In drawing this card, you are invited to explore the nature of relationship and how your capacity to relate may be deepened.
If we look to Nature and the photograph associated with these chosen words, we are taken to an evening beside the huge lake Inari in Finland. It was a very still and quiet evening and the Northern Lights had just begun to show as I looked out towards a small island. It was remarkable moment symmetry. Nature as a way of reminding us of the symmetry of things and the vital role of reflection. As I captured this moment on film, I began to recall and reflect upon the nature of relationship – my relationships – and how in fact we learn how to relate to others. Such relating has a symmetry and reflexivity of its own. For what we judge and reject in ourselves, we are unable to be with and include in others. But what we accept in ourselves we can naturally relate to in others.

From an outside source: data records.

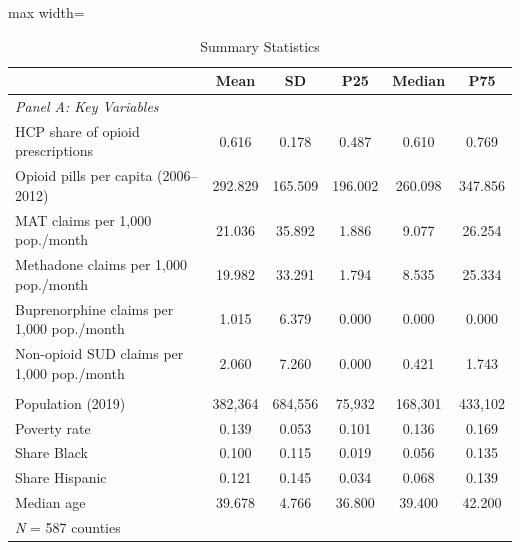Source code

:\begin{table}[t]
\centering
\caption{Summary Statistics}
\label{tab:sumstats}
\small
\begin{adjustbox}{max width=\textwidth}
\begin{tabular}{lccccc}
\hline\hline
  & Mean & SD & P25 & Median & P75 \\
\hline
\multicolumn{6}{l}{\textit{Panel A: Key Variables}} \\[3pt]
  HCP share of opioid prescriptions & 0.616 & 0.178 & 0.487 & 0.610 & 0.769 \\
  Opioid pills per capita (2006--2012) & 292.829 & 165.509 & 196.002 & 260.098 & 347.856 \\
  MAT claims per 1,000 pop./month & 21.036 & 35.892 & 1.886 & 9.077 & 26.254 \\
  Methadone claims per 1,000 pop./month & 19.982 & 33.291 & 1.794 & 8.535 & 25.334 \\
  Buprenorphine claims per 1,000 pop./month & 1.015 & 6.379 & 0.000 & 0.000 & 0.000 \\
  Non-opioid SUD claims per 1,000 pop./month & 2.060 & 7.260 & 0.000 & 0.421 & 1.743 \\
\addlinespace[6pt]
\multicolumn{6}{l}{\textit{Panel B: County Controls}} \\[3pt]
  Population (2019) & 382,364 & 684,556 & 75,932 & 168,301 & 433,102 \\
  Poverty rate & 0.139 & 0.053 & 0.101 & 0.136 & 0.169 \\
  Share Black & 0.100 & 0.115 & 0.019 & 0.056 & 0.135 \\
  Share Hispanic & 0.121 & 0.145 & 0.034 & 0.068 & 0.139 \\
  Median age & 39.678 & 4.766 & 36.800 & 39.400 & 42.200 \\
\hline
\multicolumn{6}{l}{\textit{N} = 587 counties} \\
\end{tabular}
\end{adjustbox}
\par{}
\end{table}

Notice that learning how to relate is what I call an ‘inside job’. If we slip into our automatic outwardly judging role – we not only reject the others view, but quite literally turn away from the chance to relate more deeply. In the symmetry we are exploring, what we reject in others, we are unable to accept in ourselves. Relationship then rests upon our ability not to automatically judge and reject but to instead to seek and accept. You might realise already that our temptation is to judge – for the certainty of being right offers confidence and safety. However, if we are to learn how to relate more deeply then, we are invited to resist the temptation to judge in order foster relationship.
Consider what is most important to you – being right or relating more deeply? This does not have to binary – there may be critical times when we need to offer a judgement or instruction, but equally are we able to continue to cultivate how we relate to others, opening the chance for a deeper understanding of someone else by resisting our temptation to judge?
The quality of empathy vital to relationships, comes from a willingness to recognise what others speak in ourselves. For this to occur we are invited to continually learn who we are in our wholeness. Such learning goes way beyond who we automatically think we are. We instead, reflect inwardly to discover more of who we really are. If you think about it, life is a continual journey of expanding self-awareness, whereby we continually discover and learn more about ourselves. And what we discover in ourselves and so, can be with and accept, we naturally relate to in others.
Our capacity to relate is something that we cultivate through our lives – it’s not something that we simply ‘turn on’ when we think we need it – our ability to relate links directly to the extent of our self-awareness. Acceptance of ourselves and who we really are, translates to a capacity to relate to others more deeply. Notice that at the heart of relationship is a wonderous reflective symmetry that we are invited to acknowledge and cultivate.
Consider how you relate to others.
How might you deepen your relationships?
What would this require of you?
And what would the benefits be for yourself and others?
What step might you commit too today that would cultivate and how you can relate more consciously?
May you ever deepen your self-awareness the key to your capacity to relate to others.
May you discover that in self-acceptance resides our capacity to listen instead of judge and put this into daily practice.
May you model for others the power of relationship and remarkable experience of what it means to be fully ‘seen and heard’ by another.